Require all requests for data be requested through a visible and documented chain.
Make it an immediate firing offense to break these policies.
Have an all-hands meeting to announce what you are doing and field the ethics concerns which will arrise. Be prepared with good answers.
Have each of your staff sign a monitoring consent form. Make it part of your onboarding going forward.
If you aren’t ready to do all of the above, you are setting yourself up to loose more than you could possibly gain. If the above conversations make you uncomfortable, you shouldn’t do it. But if your need is big enough to justify the effort, then you should use a great tool. I like ActivTrak
Feel free to reach out for more in depth conversations.
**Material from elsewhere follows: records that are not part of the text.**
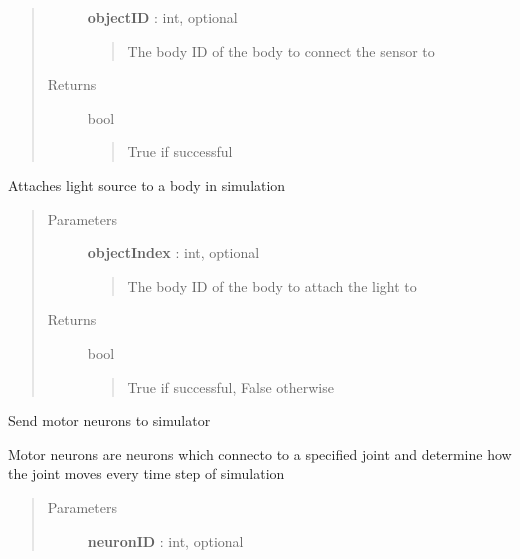 \documentclass[letterpaper,10pt,english]{sphinxmanual}
\begin{document}
\begin{fulllineitems}
\begin{fulllineitems}
\begin{quote}
\begin{description}
\textbf{objectID} : int, optional
\begin{quote}

The body ID of the body to connect the sensor to
\end{quote}

\item[{Returns}] \leavevmode
bool
\begin{quote}

True if successful
\end{quote}

\end{description}\end{quote}

\end{fulllineitems}


\begin{fulllineitems}
\label{code:pyrosim.PYROSIM.Send_Light_Source}
Attaches light source to a body in simulation
\begin{quote}\begin{description}
\item[{Parameters}] \leavevmode
\textbf{objectIndex} : int, optional
\begin{quote}

The body ID of the body to attach the light to
\end{quote}

\item[{Returns}] \leavevmode
bool
\begin{quote}

True if successful, False otherwise
\end{quote}

\end{description}\end{quote}

\end{fulllineitems}


\begin{fulllineitems}
\label{code:pyrosim.PYROSIM.Send_Motor_Neuron}
Send motor neurons to simulator

Motor neurons are neurons which connecto to a specified joint and 
determine how the joint moves every time step of simulation
\begin{quote}\begin{description}
\item[{Parameters}] \leavevmode
\textbf{neuronID} : int, optional
\begin{quote}


\end{quote}
\end{description}
\end{quote}
\end{fulllineitems}
\end{fulllineitems}
\end{document}
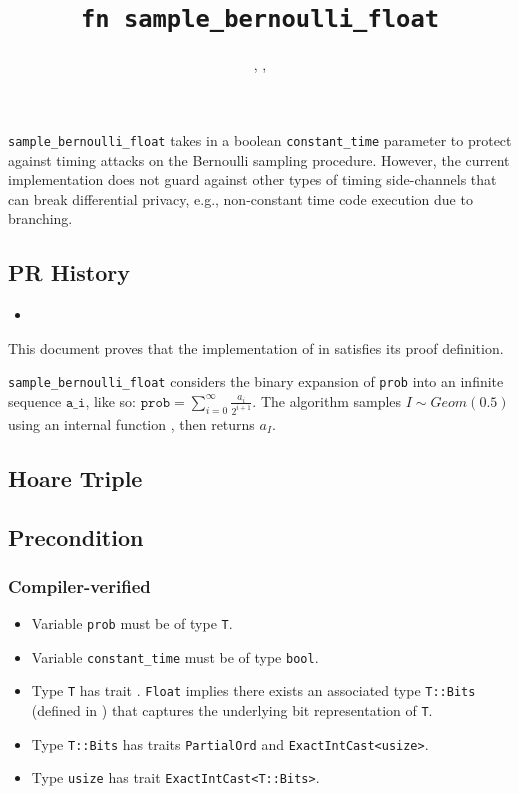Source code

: \documentclass{article}
\title{\texttt{fn sample\_bernoulli\_float}}
\author{\VickiXuAuthor, \HanwenZhangAuthor, \ZacharyRatliffAuthor}
\begin{document}
\maketitle

\contrib
\begin{tcolorbox}
    \begin{warning}
     \texttt{sample\_bernoulli\_float} takes in a boolean \texttt{constant\_time} parameter to protect against timing attacks on the Bernoulli sampling procedure. However, the current implementation does not guard against other types of timing side-channels that can break differential privacy, e.g., non-constant time code execution due to branching.
    \end{warning}
\end{tcolorbox}

\subsection*{PR History}
\begin{itemize}
    \item {}
\end{itemize}

This document proves that the implementation of  in 
satisfies its proof definition.

\texttt{sample\_bernoulli\_float} considers the binary expansion of \texttt{prob} into an infinite sequence $\texttt{a\_i}$,
like so: $\texttt{prob} = \sum_{i = 0}^{\infty} \frac{a_i}{2^{i + 1}}$.
The algorithm samples $I \sim Geom(0.5)$ using an internal function , then returns $a_I$.

\subsection{Hoare Triple}
\subsection*{Precondition}
\subsubsection*{Compiler-verified}
\begin{itemize}
    \item Variable \texttt{prob} must be of type \texttt{T}.
    \item Variable \texttt{constant\_time} must be of type \texttt{bool}.
    \item Type \texttt{T} has trait .
        \texttt{Float} implies there exists an associated type \texttt{T::Bits} (defined in ) that captures the underlying bit representation of \texttt{T}.
    \item Type \texttt{T::Bits} has traits \texttt{PartialOrd} and \texttt{ExactIntCast<usize>}.
    \item Type \texttt{usize} has trait \texttt{ExactIntCast<T::Bits>}.
\end{itemize}
\end{document}

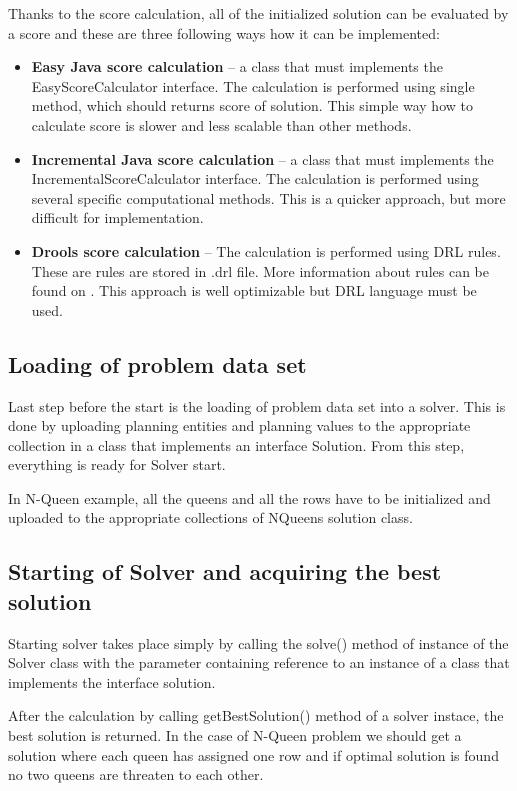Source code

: Thanks to the score calculation, all of the initialized solution can be evaluated by a score and these are three following ways how it can be implemented:

\begin{itemize}
\item \textbf{Easy Java score calculation} -- a class that must implements the EasyScoreCalculator interface. The calculation is performed using single method, which should returns score of solution. This simple way how to calculate score is slower and less scalable than other methods.
\item \textbf{Incremental Java score calculation} -- a class that must implements the IncrementalScoreCalculator interface. The calculation is performed using several specific computational methods. This is a quicker approach, but more difficult for implementation.
\item \textbf{Drools score calculation} -- The calculation is performed using DRL rules. These are rules are stored in .drl file. More information about rules can be found on \cite{DroolsBook}. This approach is well optimizable but DRL language must be used.
\end{itemize}

\subsection{Loading of problem data set}
Last step before the start is the loading of problem data set into a solver. This is done by uploading planning entities and planning values to the appropriate collection in a class that implements an interface Solution. From this step, everything is ready for Solver start.

In N-Queen example, all the queens and all the rows have to be initialized and uploaded to the appropriate collections of NQueens solution class.

\subsection{Starting of Solver and acquiring the best solution}
Starting solver takes place simply by calling the solve() method of instance of the Solver class with the parameter containing reference to an instance of a class that implements the interface solution.

After the calculation by calling getBestSolution() method of a solver instace, the best solution is returned. In the case of N-Queen problem we should get a solution where each queen has assigned one row and if optimal solution is found no two queens are threaten to each other.


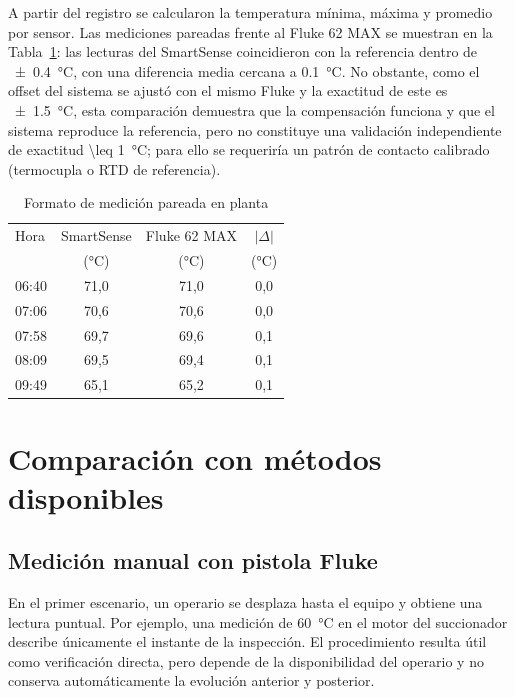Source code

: \documentclass[conference]{IEEEtran}
\begin{document}
A partir del registro se calcularon la temperatura mínima, máxima y promedio por sensor. Las mediciones pareadas frente al Fluke 62 MAX se muestran en la Tabla~\ref{tab:mediciones}: las lecturas del SmartSense coincidieron con la referencia dentro de \SI{\pm 0.4}{\celsius}, con una diferencia media cercana a \SI{0.1}{\celsius}. No obstante, como el offset del sistema se ajustó con el mismo Fluke y la exactitud de este es \SI{\pm 1.5}{\celsius}, esta comparación demuestra que la compensación funciona y que el sistema reproduce la referencia, pero no constituye una validación independiente de exactitud \SI{\leq 1}{\celsius}; para ello se requeriría un patrón de contacto calibrado (termocupla o RTD de referencia).

\begin{table}[!t]
\caption{Formato de medición pareada en planta}
\label{tab:mediciones}
\centering
\footnotesize
\begin{tabular}{@{}lccc@{}}
\toprule
Hora & SmartSense & Fluke 62 MAX & $|\Delta|$ \\
 & (\si{\celsius}) & (\si{\celsius}) & (\si{\celsius}) \\
\midrule
06:40 & 71,0 & 71,0 & 0,0 \\
07:06 & 70,6 & 70,6 & 0,0 \\
07:58 & 69,7 & 69,6 & 0,1 \\
08:09 & 69,5 & 69,4 & 0,1 \\
09:49 & 65,1 & 65,2 & 0,1 \\
\bottomrule
\end{tabular}
\end{table}

\section{Comparación con métodos disponibles}

\subsection{Medición manual con pistola Fluke}

En el primer escenario, un operario se desplaza hasta el equipo y obtiene una lectura puntual. Por ejemplo, una medición de \SI{60}{\celsius} en el motor del succionador describe únicamente el instante de la inspección. El procedimiento resulta útil como verificación directa, pero depende de la disponibilidad del operario y no conserva automáticamente la evolución anterior y posterior.
\end{document}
You might want to look at a web filtering device that will take the guess work out of the equation. We use Barracuda Web Security Gateway. Barracuda Web Security and Filtering | Barracuda Networks. Very easy to setup.
While I agree an ounce of prevention is better than a pound of blame, unfortunately no web filter is impervious and on-prem filtering solutions have the added limitation of not realistically working off-network.
Anywhere you can put them, guardrails are good.
We’ve used ThirthySeven4 for some web filtering that works on and off network but that’s about the extent of it; it doesn’t capture everything.
Given that you have a 100 users, you probably have quite a large bandwidth demand. Have you considered putting in a content caching system?
Something like Squid (www.squid-cache.org) act as a web proxy, through which all your users access any internet content. Squid stores local material that is frequently accessed, so that it comes off the cache at LAN speed (Gbit/s) rather than WAN speed (Mbit/s). Using a cache will bring a significant reduction in latency and speed of loading of your user’s web pages. Squid is open source and will run on almost any standard server system.
The additional benefit is that all caches have log files. These record all details about the content cached including who initiated the original request, so you will have the forensic data you need if you want it at a later date.
If you want to add an element of content filtering, then as a first point of call I would set the DNS to use AdguardDNS service (How to set up AdGuard DNS). This will restrict some sites, particularly those used in phishing attempts through unscrupulous web advertising, etc. As a secondary level of filtering, consider adding a formal content filter system like Dan’s Guardian (an add on to squid).
If you are looking for a commercial solution, I would recommend BlueCoat Systems who have a very powerful cache & content filtering solution.
Just quickly revisiting this thread that I started a year ago. Could you briefly tell me with a quick reply of “yes” or “no” whether your church is using any sort of software to track what employees are doing on their computers?
I need to have twenty characters - No
Nope … we hire staff knowing we will be placing a very high level in trust in them.
FYI: If you just want yes or no answers we have a poll feature.